We confirm the worse cognitive profile and functional status of males with mild VCI compared to females and first highlight sex-specific changes in intracortical and cortico-spinal excitability to multimodal TMS in this population. This points to some TMS measures as potential markers of cognitive impairment, as well as targets for new drugs and neuromodulation therapies.
血管性认知障碍(VCI)风险患者的性别差异与未来痴呆之间的关系仍存在争议。经颅磁刺激(TMS)用于评估皮质兴奋性和潜在的神经传递通路,但缺乏轻度 VCI 男性和女性之间的直接比较。
60 名患者(33 名女性)接受了临床、心理病理学、功能和 TMS 评估。感兴趣的测量指标包括:静息运动阈值、运动诱发电位潜伏期(MEPs)、对侧静息期、幅度比、中央运动传导时间(CMCT),包括 F 波技术(CMCT-F)、短程皮质内抑制(SICI)、皮质内易化和短潜伏期传入抑制,在不同的刺激间隔(ISIs)下。

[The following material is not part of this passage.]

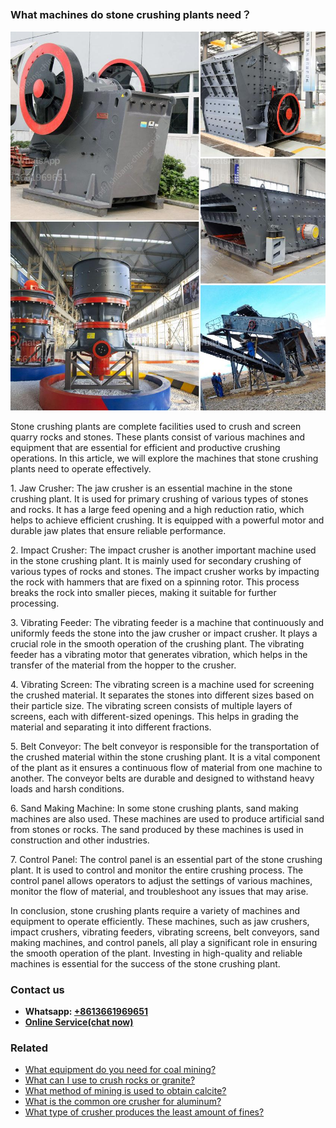 <h3>What machines do stone crushing plants need？</h3><img src='1701744850.jpg' alt=''><p>Stone crushing plants are complete facilities used to crush and screen quarry rocks and stones. These plants consist of various machines and equipment that are essential for efficient and productive crushing operations. In this article, we will explore the machines that stone crushing plants need to operate effectively.</p><p>1. Jaw Crusher: The jaw crusher is an essential machine in the stone crushing plant. It is used for primary crushing of various types of stones and rocks. It has a large feed opening and a high reduction ratio, which helps to achieve efficient crushing. It is equipped with a powerful motor and durable jaw plates that ensure reliable performance.</p><p>2. Impact Crusher: The impact crusher is another important machine used in the stone crushing plant. It is mainly used for secondary crushing of various types of rocks and stones. The impact crusher works by impacting the rock with hammers that are fixed on a spinning rotor. This process breaks the rock into smaller pieces, making it suitable for further processing.</p><p>3. Vibrating Feeder: The vibrating feeder is a machine that continuously and uniformly feeds the stone into the jaw crusher or impact crusher. It plays a crucial role in the smooth operation of the crushing plant. The vibrating feeder has a vibrating motor that generates vibration, which helps in the transfer of the material from the hopper to the crusher.</p><p>4. Vibrating Screen: The vibrating screen is a machine used for screening the crushed material. It separates the stones into different sizes based on their particle size. The vibrating screen consists of multiple layers of screens, each with different-sized openings. This helps in grading the material and separating it into different fractions.</p><p>5. Belt Conveyor: The belt conveyor is responsible for the transportation of the crushed material within the stone crushing plant. It is a vital component of the plant as it ensures a continuous flow of material from one machine to another. The conveyor belts are durable and designed to withstand heavy loads and harsh conditions.</p><p>6. Sand Making Machine: In some stone crushing plants, sand making machines are also used. These machines are used to produce artificial sand from stones or rocks. The sand produced by these machines is used in construction and other industries.</p><p>7. Control Panel: The control panel is an essential part of the stone crushing plant. It is used to control and monitor the entire crushing process. The control panel allows operators to adjust the settings of various machines, monitor the flow of material, and troubleshoot any issues that may arise.</p><p>In conclusion, stone crushing plants require a variety of machines and equipment to operate efficiently. These machines, such as jaw crushers, impact crushers, vibrating feeders, vibrating screens, belt conveyors, sand making machines, and control panels, all play a significant role in ensuring the smooth operation of the plant. Investing in high-quality and reliable machines is essential for the success of the stone crushing plant.</p><h3>Contact us</h3><ul><li><strong>Whatsapp:&nbsp;<a href="https://wa.me/8613661969651">+8613661969651</a></strong></li><li><a href="https://swt.shibang-china.com/?git&amp;zhl&amp;What machines do stone crushing plants need？"><strong>Online Service(chat now)</strong></a></li></ul><h3>Related</h3><ul><li><a href='What equipment do you need for coal mining.md'>What equipment do you need for coal mining?</a></li><li><a href='What can I use to crush rocks or granite.md'>What can I use to crush rocks or granite?</a></li><li><a href='What method of mining is used to obtain calcite.md'>What method of mining is used to obtain calcite?</a></li><li><a href='What is the common ore crusher for aluminum.md'>What is the common ore crusher for aluminum?</a></li><li><a href='What type of crusher produces the least amount of fines.md'>What type of crusher produces the least amount of fines?</a></li></ul>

男性和女性在年龄、教育、血管负担和神经精神症状方面具有可比性。男性在总体认知测试、执行功能和独立性量表上的得分更差。男性双侧 MEP 潜伏期明显较长,左侧 CMCT 和 CMCT-F 以及右侧 CMCT 和 CMCT-F 也较长;还发现右侧 3ms ISI 时 SICI 较低。在对人口统计学和人体测量特征进行校正后,性别对 MEP 潜伏期、双侧以及 CMCT-F 和 SICI 的影响仍然具有统计学意义。存在糖尿病、双侧 MEP 潜伏期以及右侧 CMCT 和 CMCT-F 与执行功能呈负相关,而 TMS 与血管负担无关。
我们证实了与女性相比,轻度 VCI 男性的认知和功能状态更差,并且首次强调了该人群中多模态 TMS 对内皮质和皮质脊髓兴奋性的性别特异性变化。这表明一些 TMS 测量值可能是认知障碍的潜在标志物,也是新药物和神经调节治疗的靶点。